Capítulo 01.

Toda mi vida he deseado ser una detective. Al mejor estilo de Sherlock Holmes. Desde pequeña gozaba de ver películas policiales con mi abuelo paterno Adrien, al igual que leer sus novelas sobre desapariciones extrañas y jugar a los detectives en el colegio; pero a medida que pasaron los años, me enfoqué más en la psicología dejando mi pasión por el misterio como un pasatiemp...

— ¡Fíjate por donde caminas, niña estúpida! —gritó con molestia un hombre desde la ventanilla de un taxi. Y vaya que estaba molesto.

Apresuré el paso hasta llegar a la acera. Suspiré al estar a salvo y seguí caminando.

Entonces, siguiendo con lo anterior, a pesar de que dejé el misterio atrás por algunos años, mi pasión seguía allí y ese fiel sentimiento de querer salvar al mundo estaba latente y cada vez se hacía más presente. Pero claro, yo no era ningún tipo de superheroína, por lo tanto, mi objetivo se resumió a querer acabar con las ilegalidades de la pequeña ciudad en la que vivía.
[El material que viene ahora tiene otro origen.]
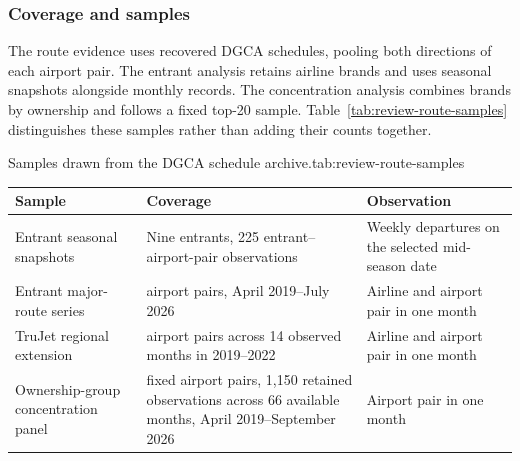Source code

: \subsubsection{Coverage and samples}
The route evidence uses recovered DGCA schedules, pooling both directions of each airport pair. The entrant analysis retains airline brands and uses seasonal snapshots alongside monthly records. The concentration analysis combines brands by ownership and follows a fixed top-20 sample. Table~\ref{tab:review-route-samples} distinguishes these samples rather than adding their counts together.
\begin{resultstable}{Samples drawn from the DGCA schedule archive.}{tab:review-route-samples}
\color{black}
\begin{tabular}{|>{\raggedright\arraybackslash}p{}|>{\raggedright\arraybackslash}p{}|>{\raggedright\arraybackslash}p{}|}
\hline
\textbf{Sample} & \textbf{Coverage} & \textbf{Observation} \\
\hline
Entrant seasonal snapshots & Nine entrants, 225 entrant--airport-pair observations & Weekly departures on the selected mid-season date \\
\hline
Entrant major-route series & 20 airport pairs, April 2019--July 2026 & Airline and airport pair in one month \\
\hline
TruJet regional extension & 30 airport pairs across 14 observed months in 2019--2022 & Airline and airport pair in one month \\
\hline
Ownership-group concentration panel & 20 fixed airport pairs, 1,150 retained observations across 66 available months, April 2019--September 2026 & Airport pair in one month \\
\hline
\end{tabular}
\par{}
\end{resultstable}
Pertenecía a ese pequeño grupo de personas que cuando se proponen algo, luchan y luchan hasta conseguirlo. De las que se volvían locas buscando el código ganador en las tapitas de la Coca-Cola para ganar en los concursos.

Nunca gané ninguno, por cierto. Ni los de I*******m ganaba, pero eso era otro tema y la verdad no quería ponerme depresiva en medio de la calle. A veces se me atravesaba el instinto suicida.

Bromeo.

¿O no?

Entré al Centro de Investigaciones con cuidado de que el café que tenía en mi mano derecha no ensuciara los papeles que ocupaban la mano izquierda. Levanté la mirada para enfocarme en el camino y noté que un chico de cabellera rubia y brillante como los pequeños rayos del sol, vestido en una camisa blanca con una chaqueta verde fluorescente, se acercó saludando y sonriendo con diversión.

Era Ben.

—Miren lo que el sol me trajo, a la señorita Sherlock —bromeó estando a unos pocos metros de distancia—. ¿Cómo ha estado tu mañana?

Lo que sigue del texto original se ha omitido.